Read on Twitter

12,399 views

Jeremy Stanley

@jeremystan

, 20 tweets, 5 min read Read on Twitter

1/ The year is 2003, and I’m in a bar questioning my life choices.

After months of travel and $100k+ in fees, our machine learning model failed badly on the test set.

Most ML efforts create no value. We should learn from those failures.

Here is a favorite of mine.
(attempt #2)

2/ Three months earlier, I was a mile under ground staring into an abyss left by a long-wall excavator.

The metal plates overhead were protecting us from a roof collapse, and would advance each time the massive machine cut away another slice from the wall ahead.

3/ Eventually, the void would grow too large, the roof behind us would collapse, and a small earthquake would ensue.

It could happen at any time, and it was *intentional*.

The only thing separating me from that void were strips of plastic curtains.

4/ Mining is perilous, and my team had been engaged to build a machine learning model that would predict just how dangerous a given mine was.

Our client would use this model to better price and underwriting mines. This would ultimately lead to increased safety and efficiency.

5/ We began by interviewing the miners we visited, and the insurance company underwriters and executives to collect as many hypotheses as we could about what caused and prevented mining accidents, and what drove the frequency and severity of the claim outcomes.

6/ We then collected all of the internal history of mine insurance applications, pricing, underwriting decisions and claims data.

We also identified multiple state and national datasets on mining activity and safety that we could augment this data with.

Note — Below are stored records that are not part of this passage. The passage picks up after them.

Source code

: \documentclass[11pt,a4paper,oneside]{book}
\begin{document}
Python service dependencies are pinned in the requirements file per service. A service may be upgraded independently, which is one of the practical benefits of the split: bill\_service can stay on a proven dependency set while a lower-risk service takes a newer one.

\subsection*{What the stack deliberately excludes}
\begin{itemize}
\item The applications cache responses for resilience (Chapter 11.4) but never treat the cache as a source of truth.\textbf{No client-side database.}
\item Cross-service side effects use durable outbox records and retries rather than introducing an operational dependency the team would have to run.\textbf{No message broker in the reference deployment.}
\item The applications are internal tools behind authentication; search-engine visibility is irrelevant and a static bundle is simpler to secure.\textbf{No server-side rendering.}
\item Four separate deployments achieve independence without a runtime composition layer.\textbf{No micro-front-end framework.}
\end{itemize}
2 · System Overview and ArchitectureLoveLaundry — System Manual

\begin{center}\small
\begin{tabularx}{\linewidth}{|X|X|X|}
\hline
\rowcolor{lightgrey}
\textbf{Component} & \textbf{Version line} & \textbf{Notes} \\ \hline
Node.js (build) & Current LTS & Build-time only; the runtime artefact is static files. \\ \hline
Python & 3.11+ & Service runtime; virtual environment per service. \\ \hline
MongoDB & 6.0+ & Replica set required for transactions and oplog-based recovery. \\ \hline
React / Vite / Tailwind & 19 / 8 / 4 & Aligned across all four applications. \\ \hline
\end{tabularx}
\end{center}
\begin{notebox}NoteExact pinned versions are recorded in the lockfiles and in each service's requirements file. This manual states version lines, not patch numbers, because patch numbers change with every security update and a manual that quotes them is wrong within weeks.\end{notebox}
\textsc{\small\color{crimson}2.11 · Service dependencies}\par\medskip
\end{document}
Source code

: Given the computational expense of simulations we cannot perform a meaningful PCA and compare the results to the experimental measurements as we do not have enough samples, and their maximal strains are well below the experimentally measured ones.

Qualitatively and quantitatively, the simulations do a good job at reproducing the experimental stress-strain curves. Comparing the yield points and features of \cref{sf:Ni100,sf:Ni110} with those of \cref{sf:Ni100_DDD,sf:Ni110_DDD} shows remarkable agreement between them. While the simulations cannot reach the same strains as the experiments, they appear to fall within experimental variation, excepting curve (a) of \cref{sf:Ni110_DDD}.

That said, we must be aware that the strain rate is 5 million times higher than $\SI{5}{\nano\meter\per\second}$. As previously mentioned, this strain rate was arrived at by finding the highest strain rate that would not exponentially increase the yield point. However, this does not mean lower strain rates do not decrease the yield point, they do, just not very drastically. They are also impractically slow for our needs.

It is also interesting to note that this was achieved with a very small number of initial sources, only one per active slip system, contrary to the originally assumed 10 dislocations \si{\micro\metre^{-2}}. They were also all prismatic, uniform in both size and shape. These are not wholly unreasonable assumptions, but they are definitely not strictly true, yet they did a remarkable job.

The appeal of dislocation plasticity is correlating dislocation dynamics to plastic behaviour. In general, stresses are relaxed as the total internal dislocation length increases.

7/ We loaded everything into an Oracle database, and cleaned and matched it as best we could.

Then we used S-Plus to visualize the distribution of claim outcomes, and to validate that some of the most obvious relationships we expected in the data held true.

8/ Then we held aside the most recent 10% of records as a penultimate test set, and vowed not to touch it again until we had completed our modeling efforts.

9/ We sought to predict the total value of claims a given mine might cause per year.

We chose the Tweedie distribution to model this data, as a compound Poission-Gamma distribution fit our observation of many 0s (no claims) and occasional large values.
en.wikipedia.org/wiki/Tweedie_d…

10/ Then based on our hypotheses we computed hundreds of promising features using the internal and external datasets we had assembled, and visualized their distributions and relationship with claim frequency and severity in our training dataset.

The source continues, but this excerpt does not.